募集株式の発行(増資)について・実体法の解説

会社成立後の出資

新たに出資者を募ることで資本金の額を増やすことができます。具体的には、新たに株式を発行して株主となる者に出資金を払い込んでもらう方法があります。

自己株式を処分することでも出資を募ることができますが、非上場会社が自己株式を保有していることは稀ですからここでは触れません。ちなみに、新たに株式を発行せずに自己株式を処分しただけでは資本金の額、発行済株式の総数に変更はないので、登記すべき事項は存在しないことになります。

事例

募集株式の発行においてはいくつかのパターンがありますが、ここでは株式の譲渡制限を設けた取締役会を置かない非公開会社が第三者割当をする方法による場合を解説します。

したがって、公開会社、取締役会設置会社、株主割当による場合には該当しない記述となりますし、場合分けもしませんので、ご了承ください。なお、第三者割当によって既存株主に株式を交付することも可能です。

募集事項の決定

株主総会の特別決議によって以下の募集事項を決定しなければなりません。
1.募集株式の数
2.募集株式の払込金額又はその算定方法
3.金銭以外の財産を出資の目的とするときは、その旨並びに当該財産の内容及び価額
4.募集株式と引換えにする金銭の払込み又は前号の財産の給付の期日又はその期間
5.株式を発行するときは、増加する資本金及び資本準備金に関する事項

上記2の払込金額が募集株式を引き受ける者に特に有利な金額である場合には、取締役は、株主総会において、当該払込金額でその者の募集をすることを必要とする理由を説明しなければなりません。

決定の委任

株主総会の特別決議により募集事項の決定を取締役に委任することができます。その際、委任に基づいて募集事項の決定をすることができる募集株式の数の上限及び払込金額の下限を定めなければなりません。

また、委任が有効となるのは、払込期日または払込期間の末日が委任の決議の日から1年以内の日である場合に限られます。

株式の申込み・割当て

株式会社から引受けの申込みをしようとする者に対する通知、申込みをする者からの申込みの手順を踏む必要があります。申込みは原則として書面でしなければならず、株式申込証に申込者の住所、氏名、引き受けようとする募集株式の数等を記載します。

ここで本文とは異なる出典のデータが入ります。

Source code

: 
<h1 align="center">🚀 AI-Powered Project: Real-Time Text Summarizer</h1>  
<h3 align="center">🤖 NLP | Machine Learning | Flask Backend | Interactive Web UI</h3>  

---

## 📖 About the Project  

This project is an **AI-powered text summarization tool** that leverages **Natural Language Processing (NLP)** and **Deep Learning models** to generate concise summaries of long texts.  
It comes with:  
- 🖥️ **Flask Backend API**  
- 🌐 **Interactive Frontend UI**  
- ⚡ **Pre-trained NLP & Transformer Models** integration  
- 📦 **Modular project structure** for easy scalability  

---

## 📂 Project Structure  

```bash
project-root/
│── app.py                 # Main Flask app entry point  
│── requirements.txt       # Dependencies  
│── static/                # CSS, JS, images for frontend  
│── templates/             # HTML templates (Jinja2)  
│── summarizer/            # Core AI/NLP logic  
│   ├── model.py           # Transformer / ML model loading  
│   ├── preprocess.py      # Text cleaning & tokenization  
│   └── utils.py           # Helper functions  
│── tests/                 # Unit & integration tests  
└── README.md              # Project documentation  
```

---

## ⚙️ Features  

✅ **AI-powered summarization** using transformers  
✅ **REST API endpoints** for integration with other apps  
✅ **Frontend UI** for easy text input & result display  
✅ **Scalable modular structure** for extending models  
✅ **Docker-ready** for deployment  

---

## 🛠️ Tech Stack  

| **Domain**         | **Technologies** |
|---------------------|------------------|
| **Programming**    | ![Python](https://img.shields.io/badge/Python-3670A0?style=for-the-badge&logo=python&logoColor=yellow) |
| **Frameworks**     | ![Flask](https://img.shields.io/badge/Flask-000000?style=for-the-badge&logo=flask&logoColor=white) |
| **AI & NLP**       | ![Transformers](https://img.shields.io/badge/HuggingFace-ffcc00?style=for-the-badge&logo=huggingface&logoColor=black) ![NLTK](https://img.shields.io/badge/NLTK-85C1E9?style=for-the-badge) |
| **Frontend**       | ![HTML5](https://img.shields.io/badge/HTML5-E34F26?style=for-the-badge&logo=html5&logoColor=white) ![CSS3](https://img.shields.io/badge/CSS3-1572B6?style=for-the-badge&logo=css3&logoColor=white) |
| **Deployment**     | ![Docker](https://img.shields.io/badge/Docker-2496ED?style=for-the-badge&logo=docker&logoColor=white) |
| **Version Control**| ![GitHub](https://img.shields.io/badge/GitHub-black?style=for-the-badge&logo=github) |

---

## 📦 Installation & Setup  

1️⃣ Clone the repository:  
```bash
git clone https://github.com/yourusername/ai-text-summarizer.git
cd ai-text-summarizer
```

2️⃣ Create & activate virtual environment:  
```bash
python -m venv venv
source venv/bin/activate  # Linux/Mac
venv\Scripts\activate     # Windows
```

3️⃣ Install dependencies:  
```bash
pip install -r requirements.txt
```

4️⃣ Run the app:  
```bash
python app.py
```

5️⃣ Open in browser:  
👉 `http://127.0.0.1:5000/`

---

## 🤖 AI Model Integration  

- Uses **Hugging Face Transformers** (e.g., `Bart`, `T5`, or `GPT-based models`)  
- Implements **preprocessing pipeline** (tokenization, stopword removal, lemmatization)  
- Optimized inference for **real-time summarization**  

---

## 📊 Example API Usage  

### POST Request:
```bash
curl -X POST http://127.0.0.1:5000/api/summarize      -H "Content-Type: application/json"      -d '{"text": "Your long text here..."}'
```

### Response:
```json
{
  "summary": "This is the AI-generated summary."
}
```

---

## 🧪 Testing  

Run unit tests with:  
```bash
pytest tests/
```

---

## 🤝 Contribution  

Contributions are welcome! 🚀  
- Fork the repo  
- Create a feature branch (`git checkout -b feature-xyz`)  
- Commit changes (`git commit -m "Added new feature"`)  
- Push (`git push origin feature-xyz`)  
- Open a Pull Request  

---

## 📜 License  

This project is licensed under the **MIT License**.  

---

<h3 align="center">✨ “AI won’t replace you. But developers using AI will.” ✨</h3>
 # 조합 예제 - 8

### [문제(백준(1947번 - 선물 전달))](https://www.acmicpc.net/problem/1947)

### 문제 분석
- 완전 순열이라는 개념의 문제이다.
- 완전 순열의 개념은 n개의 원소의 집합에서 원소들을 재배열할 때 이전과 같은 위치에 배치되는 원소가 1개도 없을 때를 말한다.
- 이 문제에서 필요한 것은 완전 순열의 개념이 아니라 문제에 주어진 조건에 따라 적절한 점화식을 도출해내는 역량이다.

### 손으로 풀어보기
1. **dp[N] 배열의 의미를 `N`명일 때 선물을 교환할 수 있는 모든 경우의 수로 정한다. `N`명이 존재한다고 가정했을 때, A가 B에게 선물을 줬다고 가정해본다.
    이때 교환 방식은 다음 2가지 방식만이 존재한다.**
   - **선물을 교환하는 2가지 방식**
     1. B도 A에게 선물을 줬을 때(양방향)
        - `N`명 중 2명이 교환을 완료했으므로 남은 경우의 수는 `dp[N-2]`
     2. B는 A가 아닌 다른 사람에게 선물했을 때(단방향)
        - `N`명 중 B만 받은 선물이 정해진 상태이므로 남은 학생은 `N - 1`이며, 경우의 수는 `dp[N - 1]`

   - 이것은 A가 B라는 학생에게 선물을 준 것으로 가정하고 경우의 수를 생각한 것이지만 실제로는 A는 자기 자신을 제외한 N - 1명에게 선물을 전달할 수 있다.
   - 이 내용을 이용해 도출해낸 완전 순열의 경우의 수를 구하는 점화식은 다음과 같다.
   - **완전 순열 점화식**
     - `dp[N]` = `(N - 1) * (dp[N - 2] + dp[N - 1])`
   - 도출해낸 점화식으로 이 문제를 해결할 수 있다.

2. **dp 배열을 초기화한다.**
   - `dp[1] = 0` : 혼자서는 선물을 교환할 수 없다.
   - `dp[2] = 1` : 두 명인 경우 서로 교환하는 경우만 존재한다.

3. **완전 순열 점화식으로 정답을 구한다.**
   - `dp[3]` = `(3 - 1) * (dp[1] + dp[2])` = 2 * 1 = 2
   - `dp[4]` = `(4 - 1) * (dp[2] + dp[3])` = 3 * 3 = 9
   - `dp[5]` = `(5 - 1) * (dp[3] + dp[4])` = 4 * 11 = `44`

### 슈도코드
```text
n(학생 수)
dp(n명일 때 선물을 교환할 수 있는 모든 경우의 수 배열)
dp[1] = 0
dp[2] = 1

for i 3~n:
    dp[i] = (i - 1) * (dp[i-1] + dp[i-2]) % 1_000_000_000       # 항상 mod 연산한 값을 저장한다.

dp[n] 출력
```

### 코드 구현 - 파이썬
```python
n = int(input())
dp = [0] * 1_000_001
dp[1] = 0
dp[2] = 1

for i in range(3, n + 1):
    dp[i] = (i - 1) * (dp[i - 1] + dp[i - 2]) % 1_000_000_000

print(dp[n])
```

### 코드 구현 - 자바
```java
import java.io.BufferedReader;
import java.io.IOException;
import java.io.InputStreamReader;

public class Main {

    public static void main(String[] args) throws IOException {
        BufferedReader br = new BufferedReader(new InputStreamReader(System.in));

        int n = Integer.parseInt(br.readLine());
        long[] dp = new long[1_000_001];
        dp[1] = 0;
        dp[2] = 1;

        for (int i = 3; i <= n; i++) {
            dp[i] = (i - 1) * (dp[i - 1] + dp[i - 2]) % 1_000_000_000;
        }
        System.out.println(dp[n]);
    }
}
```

割当ての決定機関は株主総会の特別決議となりますが、定款で決定機関を取締役に変更することも可能です。変更している場合には、登記申請の際に定款を添付しなければならず、株主総会で割当ての決議をした場合は株主総会議事録を添付します。

なお、引受けの申込みがあることを条件として割り当てる旨をあらかじめ決議することで、割当てと募集事項の決定を同時に行うことも可能です。ただし、割当てと募集事項の決定機関が異なる場合には、割当ての決定を別途行う必要があります。

総数引受契約

総数引受契約とは、募集株式を引き受けようとする者と発行会社との間で、発行予定の募集株式の総数の引受けを行う契約のことです。

この契約により、上述した株式の申込み・割当ての手続を省略できます。また、払込期間の初日又は払込期日の前日までに申込者に対して割り当てる株式数を通知することとされていますが、総数引受契約を締結する場合には適用されませんので、払込期日を割当決議に係る株主総会当日とすることが可能です。

なお、株主総会の特別決議によって、契約の承認を受けなければなりません。ただし、定款で承認機関を別途定めることができます。